DIRECTIONS → In the records below, find every line that contains "click" and list it.

[Dataset entries]
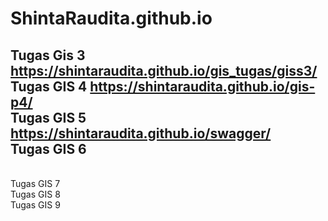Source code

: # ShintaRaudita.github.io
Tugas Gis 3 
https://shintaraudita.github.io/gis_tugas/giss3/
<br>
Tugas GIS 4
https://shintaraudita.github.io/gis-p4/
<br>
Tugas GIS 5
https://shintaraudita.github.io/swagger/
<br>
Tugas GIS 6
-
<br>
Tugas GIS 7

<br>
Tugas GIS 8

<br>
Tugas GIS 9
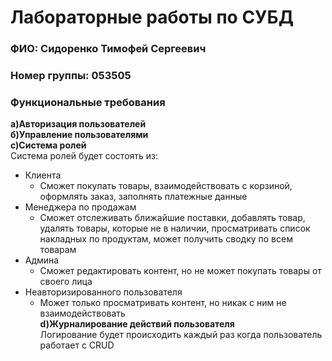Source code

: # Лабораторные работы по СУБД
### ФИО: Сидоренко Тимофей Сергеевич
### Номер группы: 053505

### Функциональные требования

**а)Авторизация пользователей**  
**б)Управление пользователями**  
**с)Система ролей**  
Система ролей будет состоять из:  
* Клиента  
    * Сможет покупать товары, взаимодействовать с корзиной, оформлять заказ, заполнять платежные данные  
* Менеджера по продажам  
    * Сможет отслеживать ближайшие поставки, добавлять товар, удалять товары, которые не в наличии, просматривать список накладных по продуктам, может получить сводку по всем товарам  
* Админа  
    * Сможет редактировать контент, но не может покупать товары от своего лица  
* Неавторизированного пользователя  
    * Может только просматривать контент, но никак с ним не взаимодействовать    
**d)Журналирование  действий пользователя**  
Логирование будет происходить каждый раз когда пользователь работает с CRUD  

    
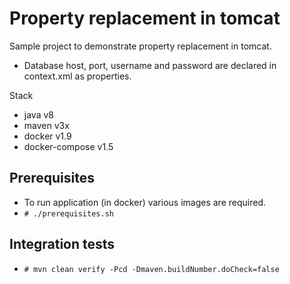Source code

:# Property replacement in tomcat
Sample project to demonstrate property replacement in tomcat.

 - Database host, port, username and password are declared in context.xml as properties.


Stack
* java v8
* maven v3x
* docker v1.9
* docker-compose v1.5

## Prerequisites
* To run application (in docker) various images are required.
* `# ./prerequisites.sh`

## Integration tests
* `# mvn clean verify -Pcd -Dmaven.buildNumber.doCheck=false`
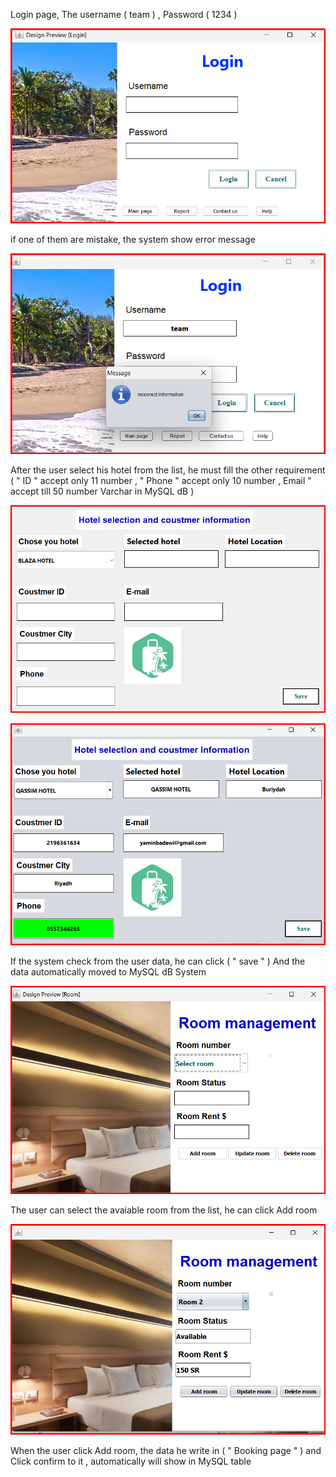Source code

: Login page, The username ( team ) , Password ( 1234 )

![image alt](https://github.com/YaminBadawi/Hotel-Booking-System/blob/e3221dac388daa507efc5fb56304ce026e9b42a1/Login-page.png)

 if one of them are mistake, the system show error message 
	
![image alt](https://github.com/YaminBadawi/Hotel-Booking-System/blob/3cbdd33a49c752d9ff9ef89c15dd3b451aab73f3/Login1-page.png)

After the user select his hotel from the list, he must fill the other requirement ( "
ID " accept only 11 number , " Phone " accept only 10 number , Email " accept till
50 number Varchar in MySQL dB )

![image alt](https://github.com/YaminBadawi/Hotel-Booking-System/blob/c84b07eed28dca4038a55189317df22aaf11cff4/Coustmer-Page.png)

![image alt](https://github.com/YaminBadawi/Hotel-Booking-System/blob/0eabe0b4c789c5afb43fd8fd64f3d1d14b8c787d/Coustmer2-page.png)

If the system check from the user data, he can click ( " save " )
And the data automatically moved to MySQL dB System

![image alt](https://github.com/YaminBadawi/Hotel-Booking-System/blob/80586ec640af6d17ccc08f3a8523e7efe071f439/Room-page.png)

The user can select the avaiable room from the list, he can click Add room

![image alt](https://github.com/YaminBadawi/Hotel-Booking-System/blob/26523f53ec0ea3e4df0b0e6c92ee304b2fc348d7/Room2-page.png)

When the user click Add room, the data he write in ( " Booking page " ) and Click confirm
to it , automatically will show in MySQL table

RESPONSE TO THE TASK →
If the system check from the user data, he can click ( " save " )
The user can select the avaiable room from the list, he can click Add room
When the user click Add room, the data he write in ( " Booking page " ) and Click confirm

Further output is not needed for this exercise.